It was grey and overcast, a bleak cold Stanthorpe day
but the cloud was high and didn’t look like rain.
We’d just shorn all the ewes and rams, and let the blighters go,
had knocked off for lunch ’fore starting up again.

The wind had started blowing, but thank God it wasn’t snowing
as we headed from the house back to the shed,
then a little drizzle started, just as we all departed
and we realized we had sheep down, some were dead.

The boss he yelled and shouted “get those fire drums started,
we’ll bring them in and put them in the shed”
Then he jumped into the Ute and really sank the boot
as over to the Currajong he sped.

“Come quick the sheep are down I think they’re dying”
And die they did one hundred head or more
We had sheep lying around everywhere,
in the pens and on the shearing floor.

We had fire drums in each corner, full of red hot coals
We used old sheets and sacks to try and dry them,
then we covered them with straw, while the men fetched in still more.
We could do no more than pray they’d be surviving.

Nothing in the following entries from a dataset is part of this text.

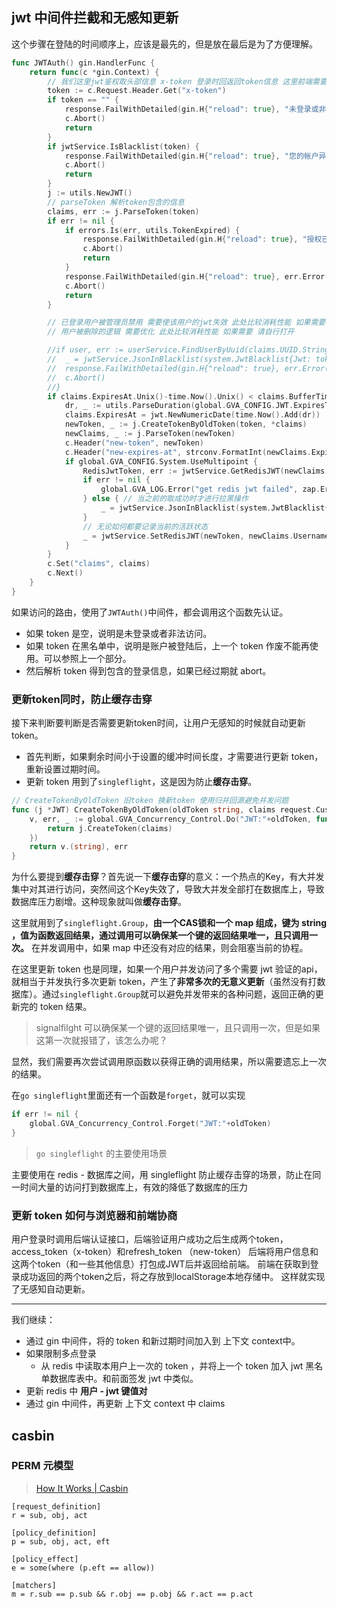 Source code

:## jwt 中间件拦截和无感知更新
这个步骤在登陆的时间顺序上，应该是最先的，但是放在最后是为了方便理解。
```go
func JWTAuth() gin.HandlerFunc {
	return func(c *gin.Context) {
		// 我们这里jwt鉴权取头部信息 x-token 登录时回返回token信息 这里前端需要把token存储到cookie或者本地localStorage中 不过需要跟后端协商过期时间 可以约定刷新令牌或者重新登录
		token := c.Request.Header.Get("x-token")
		if token == "" {
			response.FailWithDetailed(gin.H{"reload": true}, "未登录或非法访问", c)
			c.Abort()
			return
		}
		if jwtService.IsBlacklist(token) {
			response.FailWithDetailed(gin.H{"reload": true}, "您的帐户异地登陆或令牌失效", c)
			c.Abort()
			return
		}
		j := utils.NewJWT()
		// parseToken 解析token包含的信息
		claims, err := j.ParseToken(token)
		if err != nil {
			if errors.Is(err, utils.TokenExpired) {
				response.FailWithDetailed(gin.H{"reload": true}, "授权已过期", c)
				c.Abort()
				return
			}
			response.FailWithDetailed(gin.H{"reload": true}, err.Error(), c)
			c.Abort()
			return
		}

		// 已登录用户被管理员禁用 需要使该用户的jwt失效 此处比较消耗性能 如果需要 请自行打开
		// 用户被删除的逻辑 需要优化 此处比较消耗性能 如果需要 请自行打开

		//if user, err := userService.FindUserByUuid(claims.UUID.String()); err != nil || user.Enable == 2 {
		//	_ = jwtService.JsonInBlacklist(system.JwtBlacklist{Jwt: token})
		//	response.FailWithDetailed(gin.H{"reload": true}, err.Error(), c)
		//	c.Abort()
		//}
		if claims.ExpiresAt.Unix()-time.Now().Unix() < claims.BufferTime {
			dr, _ := utils.ParseDuration(global.GVA_CONFIG.JWT.ExpiresTime)
			claims.ExpiresAt = jwt.NewNumericDate(time.Now().Add(dr))
			newToken, _ := j.CreateTokenByOldToken(token, *claims)
			newClaims, _ := j.ParseToken(newToken)
			c.Header("new-token", newToken)
			c.Header("new-expires-at", strconv.FormatInt(newClaims.ExpiresAt.Unix(), 10))
			if global.GVA_CONFIG.System.UseMultipoint {
				RedisJwtToken, err := jwtService.GetRedisJWT(newClaims.Username)
				if err != nil {
					global.GVA_LOG.Error("get redis jwt failed", zap.Error(err))
				} else { // 当之前的取成功时才进行拉黑操作
					_ = jwtService.JsonInBlacklist(system.JwtBlacklist{Jwt: RedisJwtToken})
				}
				// 无论如何都要记录当前的活跃状态
				_ = jwtService.SetRedisJWT(newToken, newClaims.Username)
			}
		}
		c.Set("claims", claims)
		c.Next()
	}
}
```
如果访问的路由，使用了`JWTAuth()`中间件，都会调用这个函数先认证。
- 如果 token 是空，说明是未登录或者非法访问。
- 如果 token 在黑名单中，说明是账户被登陆后，上一个 token 作废不能再使用。可以参照上一个部分。
- 然后解析 token 得到包含的登录信息，如果已经过期就 abort。
### 更新token同时，防止缓存击穿
接下来判断要判断是否需要更新token时间，让用户无感知的时候就自动更新 token。

- 首先判断，如果剩余时间小于设置的缓冲时间长度，才需要进行更新 token，重新设置过期时间。
- 更新 token  用到了`singleflight`，这是因为防止**缓存击穿**。
```go
// CreateTokenByOldToken 旧token 换新token 使用归并回源避免并发问题
func (j *JWT) CreateTokenByOldToken(oldToken string, claims request.CustomClaims) (string, error) {
	v, err, _ := global.GVA_Concurrency_Control.Do("JWT:"+oldToken, func() (interface{}, error) {
		return j.CreateToken(claims)
	})
	return v.(string), err
}
```
为什么要提到**缓存击穿**？首先说一下**缓存击穿**的意义：一个热点的Key，有大并发集中对其进行访问，突然间这个Key失效了，导致大并发全部打在数据库上，导致数据库压力剧增。这种现象就叫做**缓存击穿**。

这里就用到了`singleflight.Group`，**由一个CAS锁和一个 map 组成，键为 string ，值为函数返回结果，通过调用可以确保某一个键的返回结果唯一，且只调用一次。** 在并发调用中，如果 map 中还没有对应的结果，则会阻塞当前的协程。

在这里更新 token 也是同理，如果一个用户并发访问了多个需要 jwt 验证的api，就相当于并发执行多次更新 token，产生了**非常多次的无意义更新**（虽然没有打数据库）。通过`singleflight.Group`就可以避免并发带来的各种问题，返回正确的更新完的 token 结果。

> signalfilght 可以确保某一个键的返回结果唯一，且只调用一次，但是如果这第一次就报错了，该怎么办呢？

显然，我们需要再次尝试调用原函数以获得正确的调用结果，所以需要遗忘上一次的结果。

在`go singleflight`里面还有一个函数是`forget`，就可以实现
```go
if err != nil {
	global.GVA_Concurrency_Control.Forget("JWT:"+oldToken)
}
```
> `go singleflight` 的主要使用场景

主要使用在 redis - 数据库之间，用 singleflight 防止缓存击穿的场景，防止在同一时间大量的访问打到数据库上，有效的降低了数据库的压力
### 更新 token 如何与浏览器和前端协商
用户登录时调用后端认证接口，后端验证用户成功之后生成两个token，access_token（x-token）和refresh_token （new-token）
后端将用户信息和这两个token（和一些其他信息）打包成JWT后并返回给前端。
前端在获取到登录成功返回的两个token之后，将之存放到localStorage本地存储中。
这样就实现了无感知自动更新。

---

我们继续：
- 通过 gin 中间件，将的 token 和新过期时间加入到 上下文 context中。
- 如果限制多点登录
	- 从 redis 中读取本用户上一次的 token ，并将上一个 token 加入 jwt 黑名单数据库表中。和前面签发 jwt 中类似。
- 更新 redis 中 **用户 - jwt 键值对**
- 通过 gin 中间件，再更新 上下文 context 中 claims


## casbin
### PERM 元模型
> [How It Works | Casbin](https://casbin.org/zh/docs/how-it-works)
```
[request_definition]
r = sub, obj, act

[policy_definition]
p = sub, obj, act, eft

[policy_effect]
e = some(where (p.eft == allow))

[matchers]
m = r.sub == p.sub && r.obj == p.obj && r.act == p.act
```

The old wethers on the hill, had been shorn a week before,
but they were dropping on the hillside as we ran.
It was a sad and costly exercise to a farmer hit by drought
and one I hope to never see again.

We were new kids on the run and wondered what we’d done
But in the days to come we heard that many others
who’d been on the land for life had also had this strife,
and some had lost thousands of ewes and wethers.

So this is just another tale of Aussie rural life.
Something that city dwellers don’t perceive.
How in the blinking of an eye, your life can go awry
and there’s nothing to be done can you believe.

You just shrug and carry on...it’s just a bend along the road
Another hurdle that you just have to jump.
Tomorrow you rise again, and once more shoulder the load
Is it pig headedness or are you just a chump?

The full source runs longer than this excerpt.